Kelley, Looney, McLean Littleton and Sidney L. Farr, all of Edinburg, for appellant.
Albert E. Coneway, Harlingen, for appellee.
This case concerns the circumstances under which a district court may exercise its power to enter judgment nunc pro tunc on a special issue verdict after the term of court has expired. The jury, after answering all issues clearly and favorably to the plaintiff, returned its verdict at five o'clock on the Saturday of the last week of the court's term. No judgment was announced during that day. After the term had expired, the plaintiff, Wyrick, filed a trial amendment and a remittitur which, as appellant, Williams, correctly states did not remit anything.

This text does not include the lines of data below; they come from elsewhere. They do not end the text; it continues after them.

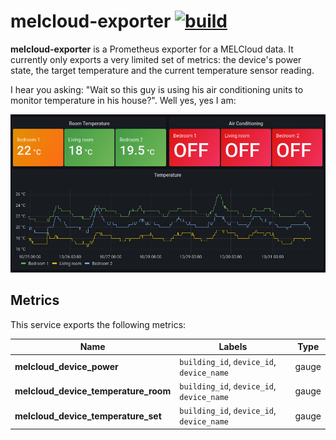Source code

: # melcloud-exporter [![build](https://github.com/alexbakker/melcloud-exporter/actions/workflows/build.yml/badge.svg)](https://github.com/alexbakker/melcloud-exporter/actions/workflows/build.yml)

__melcloud-exporter__ is a Prometheus exporter for a MELCloud data. It currently
only exports a very limited set of metrics: the device's power state, the target
temperature and the current temperature sensor reading.

I hear you asking: "Wait so this guy is using his air conditioning units to
monitor temperature in his house?". Well yes, yes I am:

![Temperature dashboard screenshot](screenshots/screenshot.png)

## Metrics

This service exports the following metrics:

| Name                                 | Labels                                          | Type  |
|------------------------------------- |-------------------------------------------------|-------|
| __melcloud_device_power__            | ``building_id``, ``device_id``, ``device_name`` | gauge |
| __melcloud_device_temperature_room__ | ``building_id``, ``device_id``, ``device_name`` | gauge |
| __melcloud_device_temperature_set__  | ``building_id``, ``device_id``, ``device_name`` | gauge |

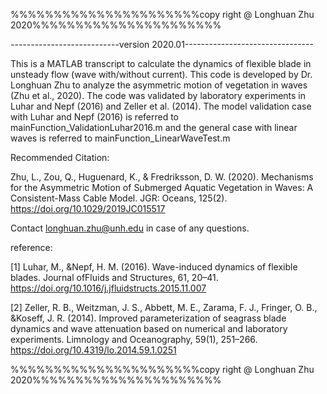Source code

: %%%%%%%%%%%%%%%%%%%%%%copy right @ Longhuan Zhu 2020%%%%%%%%%%%%%%%%%%%%%%

---------------------------version 2020.01--------------------------------

This is a MATLAB transcript to calculate the dynamics of flexible blade in
unsteady flow (wave with/without current). This code is developed by 
Dr. Longhuan Zhu to analyze the asymmetric motion of vegetation in waves 
(Zhu et al., 2020). The code was validated by laboratory experiments in
Luhar and Nepf (2016) and Zeller et al. (2014). The model validation case 
with Luhar and Nepf (2016) is referred to mainFunction_ValidationLuhar2016.m
and the general case with linear waves is referred to
mainFunction_LinearWaveTest.m 

Recommended Citation:

Zhu, L., Zou, Q., Huguenard, K., & Fredriksson, D. W. (2020).
Mechanisms for the Asymmetric Motion of Submerged Aquatic Vegetation in
Waves: A Consistent-Mass Cable Model. JGR: Oceans, 125(2).
https://doi.org/10.1029/2019JC015517

Contact longhuan.zhu@unh.edu in case of any questions.

reference:

[1] Luhar, M., &Nepf, H. M. (2016). Wave-induced dynamics of flexible blades.
Journal ofFluids and Structures, 61, 20–41.
https://doi.org/10.1016/j.jfluidstructs.2015.11.007

[2] Zeller, R. B., Weitzman, J. S., Abbett, M. E., Zarama, F. J., 
Fringer, O. B., &Koseff, J. R. (2014). Improved parameterization of
seagrass blade dynamics and wave attenuation based on numerical and 
laboratory experiments. Limnology and Oceanography, 59(1), 251–266. 
https://doi.org/10.4319/lo.2014.59.1.0251

%%%%%%%%%%%%%%%%%%%%%%copy right @ Longhuan Zhu 2020%%%%%%%%%%%%%%%%%%%%%%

Plaintiff then made a motion for judgment nunc pro tunc which, after hearing, the court granted. Whether the court possessed power and jurisdiction to enter the nunc pro tunc judgment is the important point here presented.
Plaintiff claimed that the defendant breached an oral contract to buy and pay for 1,924,428 tomato plants at the agreed price of one dollar per thousand plants. He alleged that defendant also failed to pay for seed in the additional amount of $294.00, but credited the defendant with an offset of $277.20 for expenses plaintiff would necessarily have incurred in picking and gathering the plants. The jury distinctly found that defendant had made the contract to buy the tomato plants at a price of one dollar per thousand plants and that he also agreed to pay for the seed which indisputably cost $294.00. The cost to plaintiff for picking and gathering was estimated at $277.20 and that amount was not disputed.

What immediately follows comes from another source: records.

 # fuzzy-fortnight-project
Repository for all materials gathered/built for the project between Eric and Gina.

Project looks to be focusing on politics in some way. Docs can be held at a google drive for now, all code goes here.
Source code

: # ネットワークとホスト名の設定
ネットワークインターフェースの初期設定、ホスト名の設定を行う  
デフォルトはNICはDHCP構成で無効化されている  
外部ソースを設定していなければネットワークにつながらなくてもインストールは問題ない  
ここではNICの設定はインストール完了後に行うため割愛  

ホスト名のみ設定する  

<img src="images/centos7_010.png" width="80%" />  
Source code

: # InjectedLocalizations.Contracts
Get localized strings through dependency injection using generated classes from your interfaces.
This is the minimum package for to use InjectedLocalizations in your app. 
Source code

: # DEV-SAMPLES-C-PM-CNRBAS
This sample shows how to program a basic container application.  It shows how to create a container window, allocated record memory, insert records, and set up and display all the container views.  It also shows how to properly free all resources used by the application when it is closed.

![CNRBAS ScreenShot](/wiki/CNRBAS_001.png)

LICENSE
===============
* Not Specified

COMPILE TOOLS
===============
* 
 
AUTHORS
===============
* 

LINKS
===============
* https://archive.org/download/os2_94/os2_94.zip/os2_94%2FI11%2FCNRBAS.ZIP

Plaintiff in his petition stated and itemized the elements of the contract and account. When, however, plaintiff's otherwise very able attorney reached the prayer for a summation of his damages, he added the amount due for the tomatoes ($1,924.43) to the undisputed cost of the seed ($294.00) and from the total ($2,218.43) he subtracted the undisputed harvesting cost ($277.20). Counsel proved unequal to the complexity of this arithmetic problem and fell $90.00 short of the true remainder by asking for recovery of only $1,851.23. The jury ignored this conservative arithmetic and in accord with good addition and subtraction and the strict letter of mathematics arrived at the correct figure of $1,941.23.
"In some situations it may be proper for the court to render a judgment nunc pro tunc when none has been previously rendered. In general, where the delay in rendition after the case is fully ripe for judgment has resulted solely from the process of the law or the delay of the court, and not from any fault of the prevailing party, rendition of judgment nunc pro tunc is proper. * * * Again, judgment has been rendered nunc pro tunc in cases where, after a jury trial and verdict, the judge overlooked rendering judgment until a subsequent term, or improperly refused to do so until action was compelled by mandamus." 4 McDonald, Texas Civil Practice, § 17.07.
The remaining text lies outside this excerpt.